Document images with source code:
· · · · ·

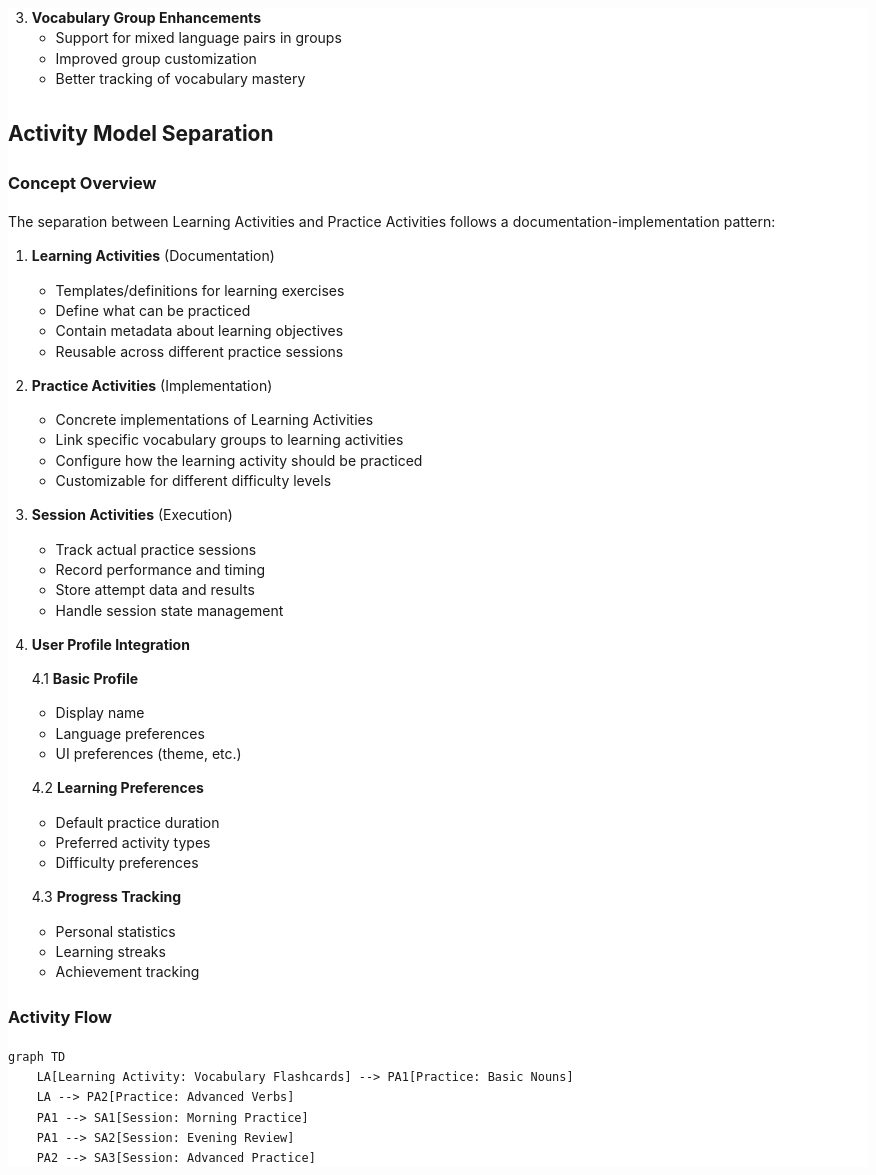 3. **Vocabulary Group Enhancements**
   - Support for mixed language pairs in groups
   - Improved group customization
   - Better tracking of vocabulary mastery

## Activity Model Separation

### Concept Overview

The separation between Learning Activities and Practice Activities follows a documentation-implementation pattern:

1. **Learning Activities** (Documentation)
   - Templates/definitions for learning exercises
   - Define what can be practiced
   - Contain metadata about learning objectives
   - Reusable across different practice sessions

2. **Practice Activities** (Implementation)
   - Concrete implementations of Learning Activities
   - Link specific vocabulary groups to learning activities
   - Configure how the learning activity should be practiced
   - Customizable for different difficulty levels

3. **Session Activities** (Execution)
   - Track actual practice sessions
   - Record performance and timing
   - Store attempt data and results
   - Handle session state management

4. **User Profile Integration**

    4.1 **Basic Profile**
    - Display name
    - Language preferences
    - UI preferences (theme, etc.)

    4.2 **Learning Preferences**
    - Default practice duration
    - Preferred activity types
    - Difficulty preferences

    4.3 **Progress Tracking**
    - Personal statistics
    - Learning streaks
    - Achievement tracking


### Activity Flow

```mermaid
graph TD
    LA[Learning Activity: Vocabulary Flashcards] --> PA1[Practice: Basic Nouns]
    LA --> PA2[Practice: Advanced Verbs]
    PA1 --> SA1[Session: Morning Practice]
    PA1 --> SA2[Session: Evening Review]
    PA2 --> SA3[Session: Advanced Practice]
```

· · · · ·

### TASK DETAILS
A faithful copy of each entry is required, and no picture may be carried into it.

### EXPECTED ANSWER
 3. **Vocabulary Group Enhancements**
   - Support for mixed language pairs in groups
   - Improved group customization
   - Better tracking of vocabulary mastery

## Activity Model Separation

### Concept Overview

The separation between Learning Activities and Practice Activities follows a documentation-implementation pattern:

1. **Learning Activities** (Documentation)
   - Templates/definitions for learning exercises
   - Define what can be practiced
   - Contain metadata about learning objectives
   - Reusable across different practice sessions

2. **Practice Activities** (Implementation)
   - Concrete implementations of Learning Activities
   - Link specific vocabulary groups to learning activities
   - Configure how the learning activity should be practiced
   - Customizable for different difficulty levels

3. **Session Activities** (Execution)
   - Track actual practice sessions
   - Record performance and timing
   - Store attempt data and results
   - Handle session state management

4. **User Profile Integration**

    4.1 **Basic Profile**
    - Display name
    - Language preferences
    - UI preferences (theme, etc.)

    4.2 **Learning Preferences**
    - Default practice duration
    - Preferred activity types
    - Difficulty preferences

    4.3 **Progress Tracking**
    - Personal statistics
    - Learning streaks
    - Achievement tracking


### Activity Flow

```mermaid
graph TD
    LA[Learning Activity: Vocabulary Flashcards] --> PA1[Practice: Basic Nouns]
    LA --> PA2[Practice: Advanced Verbs]
    PA1 --> SA1[Session: Morning Practice]
    PA1 --> SA2[Session: Evening Review]
    PA2 --> SA3[Session: Advanced Practice]
```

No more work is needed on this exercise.